IMPROVING FASTSPEECH TTS WITH EFFICIENT SELF-ATTENTION AND COMPACT FEED-FORWARD NETWORK
Yujia Xiao, Xi Wang, Lei He, Frank K. Soong
-
SPS
IEEE Members: $11.00
Non-members: $15.00Length: 00:13:02
FastSpeech, as a feed-forward transformer based TTS, can avoid the slow serial, autoregressive inference to generate the target mel-spectrogram in a parallel way. As a non-autoregressive TTS, the latency and computation load in inference is shifted from vocoder to transformer where the efficiency is limited by the quadratic time and memory complexity in the self-attention mechanism, particularly for a long text sequence. To tackle this challenges, We propose two models, ProbSparseFS and LinearizedFS, which have efficient self-attention arrangements to improve the inference speed and memory complexity.

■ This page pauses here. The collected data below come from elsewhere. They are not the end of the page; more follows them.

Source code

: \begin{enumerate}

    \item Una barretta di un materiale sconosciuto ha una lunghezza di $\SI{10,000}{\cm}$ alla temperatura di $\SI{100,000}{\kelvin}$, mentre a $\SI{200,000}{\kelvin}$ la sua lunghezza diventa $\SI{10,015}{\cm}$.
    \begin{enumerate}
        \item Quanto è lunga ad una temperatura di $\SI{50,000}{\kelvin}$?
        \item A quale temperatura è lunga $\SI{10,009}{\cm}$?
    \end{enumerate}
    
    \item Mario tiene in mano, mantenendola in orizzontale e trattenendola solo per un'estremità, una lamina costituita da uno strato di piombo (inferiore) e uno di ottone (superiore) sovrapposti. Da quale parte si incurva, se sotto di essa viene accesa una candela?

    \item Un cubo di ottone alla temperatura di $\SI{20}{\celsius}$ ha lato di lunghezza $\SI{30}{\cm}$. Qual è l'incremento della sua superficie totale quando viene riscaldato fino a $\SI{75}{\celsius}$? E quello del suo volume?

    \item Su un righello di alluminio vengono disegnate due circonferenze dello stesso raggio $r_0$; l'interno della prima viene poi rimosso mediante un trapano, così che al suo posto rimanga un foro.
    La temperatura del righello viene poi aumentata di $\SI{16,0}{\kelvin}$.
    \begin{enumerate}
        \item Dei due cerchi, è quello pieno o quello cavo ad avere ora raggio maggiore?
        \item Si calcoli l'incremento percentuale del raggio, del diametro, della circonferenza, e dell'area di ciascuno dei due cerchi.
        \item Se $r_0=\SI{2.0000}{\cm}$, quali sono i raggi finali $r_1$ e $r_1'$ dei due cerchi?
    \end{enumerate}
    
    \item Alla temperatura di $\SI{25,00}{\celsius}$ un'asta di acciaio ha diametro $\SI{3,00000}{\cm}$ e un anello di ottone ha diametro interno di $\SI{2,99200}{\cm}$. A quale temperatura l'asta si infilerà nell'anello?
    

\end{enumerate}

LinearizedFS has achieved 3.4x memory savings and 2.1x inference speedup, compared with the those of the baseline FastSpeech. A further optimized LinearizedFS with a lightweight FFN can accelerate the inference speed by 3.6x more. We do subjective voice quality evaluations in MOS and CMOS of News report and Audiobook applications, for multi-speaker and multi-style scenarios. Test results verified that the proposed models yield a TTS quality which is on-par with that of the baseline system but with much better memory efficiency and inference speed.